___ DATA SHOWN

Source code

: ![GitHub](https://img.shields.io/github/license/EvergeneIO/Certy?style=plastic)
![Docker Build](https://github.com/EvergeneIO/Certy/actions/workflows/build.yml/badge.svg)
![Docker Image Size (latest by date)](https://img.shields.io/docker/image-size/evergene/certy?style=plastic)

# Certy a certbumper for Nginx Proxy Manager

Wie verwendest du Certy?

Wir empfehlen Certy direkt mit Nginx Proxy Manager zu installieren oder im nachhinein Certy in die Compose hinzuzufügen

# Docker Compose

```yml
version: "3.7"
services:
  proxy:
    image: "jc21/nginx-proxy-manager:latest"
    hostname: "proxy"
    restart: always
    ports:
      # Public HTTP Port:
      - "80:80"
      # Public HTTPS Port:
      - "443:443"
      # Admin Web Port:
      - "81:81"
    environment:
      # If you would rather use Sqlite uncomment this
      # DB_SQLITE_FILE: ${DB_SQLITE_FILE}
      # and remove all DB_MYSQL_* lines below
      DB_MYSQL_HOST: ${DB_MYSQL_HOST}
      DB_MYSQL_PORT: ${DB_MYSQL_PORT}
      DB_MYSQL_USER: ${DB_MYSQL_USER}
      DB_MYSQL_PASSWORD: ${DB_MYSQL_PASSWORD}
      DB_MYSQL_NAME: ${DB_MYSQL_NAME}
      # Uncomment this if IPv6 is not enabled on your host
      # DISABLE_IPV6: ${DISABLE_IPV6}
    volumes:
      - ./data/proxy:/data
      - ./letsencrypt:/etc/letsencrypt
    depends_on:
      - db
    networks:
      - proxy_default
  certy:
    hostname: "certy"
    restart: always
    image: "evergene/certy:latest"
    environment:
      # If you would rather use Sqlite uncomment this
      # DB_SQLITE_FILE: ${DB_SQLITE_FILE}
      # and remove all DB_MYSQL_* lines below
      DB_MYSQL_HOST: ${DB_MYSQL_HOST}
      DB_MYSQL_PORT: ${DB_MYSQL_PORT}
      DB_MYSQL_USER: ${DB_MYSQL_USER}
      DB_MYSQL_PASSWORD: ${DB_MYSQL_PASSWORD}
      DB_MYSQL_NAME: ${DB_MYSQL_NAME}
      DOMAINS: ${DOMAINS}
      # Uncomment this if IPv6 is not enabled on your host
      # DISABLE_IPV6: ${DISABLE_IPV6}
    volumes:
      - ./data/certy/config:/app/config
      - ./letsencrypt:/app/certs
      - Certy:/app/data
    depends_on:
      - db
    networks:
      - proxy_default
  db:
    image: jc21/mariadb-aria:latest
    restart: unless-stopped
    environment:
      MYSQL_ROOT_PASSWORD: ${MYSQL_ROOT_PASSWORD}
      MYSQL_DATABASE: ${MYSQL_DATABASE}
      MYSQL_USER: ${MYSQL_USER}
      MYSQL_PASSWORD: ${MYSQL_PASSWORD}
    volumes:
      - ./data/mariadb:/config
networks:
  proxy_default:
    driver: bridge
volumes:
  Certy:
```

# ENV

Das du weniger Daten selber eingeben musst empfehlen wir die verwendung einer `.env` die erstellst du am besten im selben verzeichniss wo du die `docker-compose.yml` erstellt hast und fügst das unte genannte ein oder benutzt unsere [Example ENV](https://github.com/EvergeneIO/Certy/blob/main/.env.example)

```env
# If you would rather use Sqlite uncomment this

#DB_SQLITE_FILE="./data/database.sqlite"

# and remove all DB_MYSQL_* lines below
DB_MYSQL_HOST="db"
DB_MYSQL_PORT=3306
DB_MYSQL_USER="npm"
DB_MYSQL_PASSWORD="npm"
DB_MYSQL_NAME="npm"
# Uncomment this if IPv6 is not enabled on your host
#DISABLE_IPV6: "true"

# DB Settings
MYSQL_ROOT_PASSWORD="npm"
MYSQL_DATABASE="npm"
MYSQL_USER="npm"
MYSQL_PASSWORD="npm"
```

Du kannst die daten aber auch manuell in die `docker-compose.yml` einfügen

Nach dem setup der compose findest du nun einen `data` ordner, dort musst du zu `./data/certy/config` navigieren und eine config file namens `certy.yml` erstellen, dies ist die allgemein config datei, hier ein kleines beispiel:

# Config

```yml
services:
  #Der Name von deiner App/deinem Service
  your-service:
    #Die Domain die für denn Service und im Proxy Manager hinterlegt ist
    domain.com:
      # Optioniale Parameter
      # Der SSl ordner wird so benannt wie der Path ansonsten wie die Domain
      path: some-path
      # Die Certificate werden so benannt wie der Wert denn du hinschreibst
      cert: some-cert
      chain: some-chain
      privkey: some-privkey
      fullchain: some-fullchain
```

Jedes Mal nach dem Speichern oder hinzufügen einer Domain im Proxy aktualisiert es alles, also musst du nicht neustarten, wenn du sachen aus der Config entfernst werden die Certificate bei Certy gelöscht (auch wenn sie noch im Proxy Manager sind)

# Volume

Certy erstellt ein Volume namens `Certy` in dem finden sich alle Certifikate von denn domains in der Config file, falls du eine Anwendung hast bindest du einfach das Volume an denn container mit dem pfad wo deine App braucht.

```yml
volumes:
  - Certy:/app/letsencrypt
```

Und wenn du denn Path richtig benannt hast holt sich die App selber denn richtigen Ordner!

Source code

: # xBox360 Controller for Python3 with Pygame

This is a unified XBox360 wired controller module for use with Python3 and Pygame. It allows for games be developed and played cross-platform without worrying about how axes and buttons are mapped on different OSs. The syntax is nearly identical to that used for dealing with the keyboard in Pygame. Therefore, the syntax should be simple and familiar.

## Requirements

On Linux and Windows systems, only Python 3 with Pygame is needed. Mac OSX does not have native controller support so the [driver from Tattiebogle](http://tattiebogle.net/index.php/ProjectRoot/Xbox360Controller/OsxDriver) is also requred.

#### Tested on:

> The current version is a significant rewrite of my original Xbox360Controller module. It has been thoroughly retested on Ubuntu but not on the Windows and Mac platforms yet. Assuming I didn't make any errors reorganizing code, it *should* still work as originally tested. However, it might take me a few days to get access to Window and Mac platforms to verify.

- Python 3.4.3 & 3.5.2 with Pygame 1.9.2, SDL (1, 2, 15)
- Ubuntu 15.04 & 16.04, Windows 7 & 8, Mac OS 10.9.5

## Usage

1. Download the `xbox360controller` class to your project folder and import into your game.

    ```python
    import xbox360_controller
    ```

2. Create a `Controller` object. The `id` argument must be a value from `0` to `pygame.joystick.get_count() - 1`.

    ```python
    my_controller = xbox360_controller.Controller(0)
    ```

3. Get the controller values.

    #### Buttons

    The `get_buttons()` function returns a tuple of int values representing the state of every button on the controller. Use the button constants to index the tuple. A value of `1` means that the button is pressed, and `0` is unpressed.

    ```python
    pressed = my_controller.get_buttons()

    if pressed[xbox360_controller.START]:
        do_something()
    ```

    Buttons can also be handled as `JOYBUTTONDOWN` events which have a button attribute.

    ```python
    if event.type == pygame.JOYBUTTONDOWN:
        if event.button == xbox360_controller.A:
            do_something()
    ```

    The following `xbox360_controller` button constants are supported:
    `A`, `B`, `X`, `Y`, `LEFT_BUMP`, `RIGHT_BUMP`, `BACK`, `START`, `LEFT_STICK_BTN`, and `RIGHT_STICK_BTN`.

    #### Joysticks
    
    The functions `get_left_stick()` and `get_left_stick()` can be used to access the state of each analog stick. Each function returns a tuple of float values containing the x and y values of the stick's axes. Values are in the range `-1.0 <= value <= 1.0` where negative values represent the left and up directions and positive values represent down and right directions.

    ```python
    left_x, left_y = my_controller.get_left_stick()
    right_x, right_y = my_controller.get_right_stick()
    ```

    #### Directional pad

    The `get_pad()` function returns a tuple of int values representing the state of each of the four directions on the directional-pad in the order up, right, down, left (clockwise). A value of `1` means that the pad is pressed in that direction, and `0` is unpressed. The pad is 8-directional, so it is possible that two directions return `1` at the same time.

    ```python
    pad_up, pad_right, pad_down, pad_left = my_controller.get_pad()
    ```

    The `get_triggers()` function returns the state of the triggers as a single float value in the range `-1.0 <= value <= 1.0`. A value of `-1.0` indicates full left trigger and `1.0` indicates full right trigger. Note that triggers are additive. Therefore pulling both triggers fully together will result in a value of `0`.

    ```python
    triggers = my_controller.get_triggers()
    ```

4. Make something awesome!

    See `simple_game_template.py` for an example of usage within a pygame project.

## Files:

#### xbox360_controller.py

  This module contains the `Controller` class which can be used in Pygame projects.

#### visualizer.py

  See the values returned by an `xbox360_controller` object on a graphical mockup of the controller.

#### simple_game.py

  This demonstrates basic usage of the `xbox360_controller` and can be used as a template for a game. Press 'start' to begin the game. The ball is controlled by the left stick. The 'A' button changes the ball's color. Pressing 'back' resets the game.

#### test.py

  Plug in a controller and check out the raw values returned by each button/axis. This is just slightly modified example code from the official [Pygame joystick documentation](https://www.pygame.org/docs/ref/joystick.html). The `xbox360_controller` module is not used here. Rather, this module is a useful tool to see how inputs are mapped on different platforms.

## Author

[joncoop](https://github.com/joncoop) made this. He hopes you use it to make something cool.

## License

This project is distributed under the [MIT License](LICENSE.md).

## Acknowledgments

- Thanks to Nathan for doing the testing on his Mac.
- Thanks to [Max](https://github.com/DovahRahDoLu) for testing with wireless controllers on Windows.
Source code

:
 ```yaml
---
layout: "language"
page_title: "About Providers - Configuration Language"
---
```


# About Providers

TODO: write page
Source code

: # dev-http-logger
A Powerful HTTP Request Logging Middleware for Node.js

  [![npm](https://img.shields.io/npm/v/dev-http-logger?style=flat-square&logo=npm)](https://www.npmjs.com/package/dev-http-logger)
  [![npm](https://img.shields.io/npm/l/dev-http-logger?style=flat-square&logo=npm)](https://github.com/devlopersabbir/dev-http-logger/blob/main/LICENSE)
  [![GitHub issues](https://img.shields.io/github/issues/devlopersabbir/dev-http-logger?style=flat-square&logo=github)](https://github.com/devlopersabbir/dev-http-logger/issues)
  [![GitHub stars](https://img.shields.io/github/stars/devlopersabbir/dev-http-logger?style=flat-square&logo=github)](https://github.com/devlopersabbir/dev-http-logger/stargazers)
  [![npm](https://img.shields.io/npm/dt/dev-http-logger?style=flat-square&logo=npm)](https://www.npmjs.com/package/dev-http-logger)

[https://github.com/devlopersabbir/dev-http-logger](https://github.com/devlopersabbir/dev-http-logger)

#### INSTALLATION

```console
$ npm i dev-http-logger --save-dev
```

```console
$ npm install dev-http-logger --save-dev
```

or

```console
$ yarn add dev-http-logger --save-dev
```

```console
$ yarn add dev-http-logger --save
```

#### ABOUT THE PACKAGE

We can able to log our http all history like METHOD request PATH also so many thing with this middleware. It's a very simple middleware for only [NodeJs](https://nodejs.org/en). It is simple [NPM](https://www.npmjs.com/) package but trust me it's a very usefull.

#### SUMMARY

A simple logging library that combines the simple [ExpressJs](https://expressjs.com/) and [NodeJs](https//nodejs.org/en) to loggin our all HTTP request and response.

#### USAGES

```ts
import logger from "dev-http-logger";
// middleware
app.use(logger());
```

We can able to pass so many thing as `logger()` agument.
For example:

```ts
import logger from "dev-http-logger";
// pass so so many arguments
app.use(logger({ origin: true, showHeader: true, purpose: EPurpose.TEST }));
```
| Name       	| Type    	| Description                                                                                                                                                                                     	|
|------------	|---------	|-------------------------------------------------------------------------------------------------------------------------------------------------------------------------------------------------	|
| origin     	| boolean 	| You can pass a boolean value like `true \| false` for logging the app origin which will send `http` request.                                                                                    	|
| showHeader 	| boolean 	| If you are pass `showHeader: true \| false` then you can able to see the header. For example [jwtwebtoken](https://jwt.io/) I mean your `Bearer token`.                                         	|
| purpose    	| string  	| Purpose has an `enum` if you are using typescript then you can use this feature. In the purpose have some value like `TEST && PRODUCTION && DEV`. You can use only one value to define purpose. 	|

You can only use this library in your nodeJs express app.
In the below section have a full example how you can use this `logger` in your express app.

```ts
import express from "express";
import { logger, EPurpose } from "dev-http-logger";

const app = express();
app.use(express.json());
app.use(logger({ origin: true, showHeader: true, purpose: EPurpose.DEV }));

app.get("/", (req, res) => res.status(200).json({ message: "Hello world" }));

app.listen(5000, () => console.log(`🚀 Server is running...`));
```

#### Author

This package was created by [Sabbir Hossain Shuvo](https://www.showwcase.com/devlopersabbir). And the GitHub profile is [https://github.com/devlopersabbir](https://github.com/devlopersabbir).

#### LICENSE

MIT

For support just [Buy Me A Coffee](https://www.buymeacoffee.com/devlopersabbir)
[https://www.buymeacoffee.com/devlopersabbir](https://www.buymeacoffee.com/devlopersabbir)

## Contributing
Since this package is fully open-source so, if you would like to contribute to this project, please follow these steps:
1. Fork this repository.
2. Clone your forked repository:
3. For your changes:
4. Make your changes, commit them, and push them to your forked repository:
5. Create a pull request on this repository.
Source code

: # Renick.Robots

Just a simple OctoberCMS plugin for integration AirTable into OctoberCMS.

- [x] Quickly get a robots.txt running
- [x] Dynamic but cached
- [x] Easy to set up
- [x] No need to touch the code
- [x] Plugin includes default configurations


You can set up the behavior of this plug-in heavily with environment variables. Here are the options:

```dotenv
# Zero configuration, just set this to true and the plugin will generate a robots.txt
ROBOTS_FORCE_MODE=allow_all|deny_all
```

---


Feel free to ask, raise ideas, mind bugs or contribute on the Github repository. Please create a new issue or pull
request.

______

■ **WORK ITEM**: In the data above, find each line where the string "hast" appears, then copy it.

■ **RESULT**:
Das du weniger Daten selber eingeben musst empfehlen wir die verwendung einer `.env` die erstellst du am besten im selben verzeichniss wo du die `docker-compose.yml` erstellt hast und fügst das unte genannte ein oder benutzt unsere [Example ENV](https://github.com/EvergeneIO/Certy/blob/main/.env.example)
Certy erstellt ein Volume namens `Certy` in dem finden sich alle Certifikate von denn domains in der Config file, falls du eine Anwendung hast bindest du einfach das Volume an denn container mit dem pfad wo deine App braucht.
Und wenn du denn Path richtig benannt hast holt sich die App selber denn richtigen Ordner!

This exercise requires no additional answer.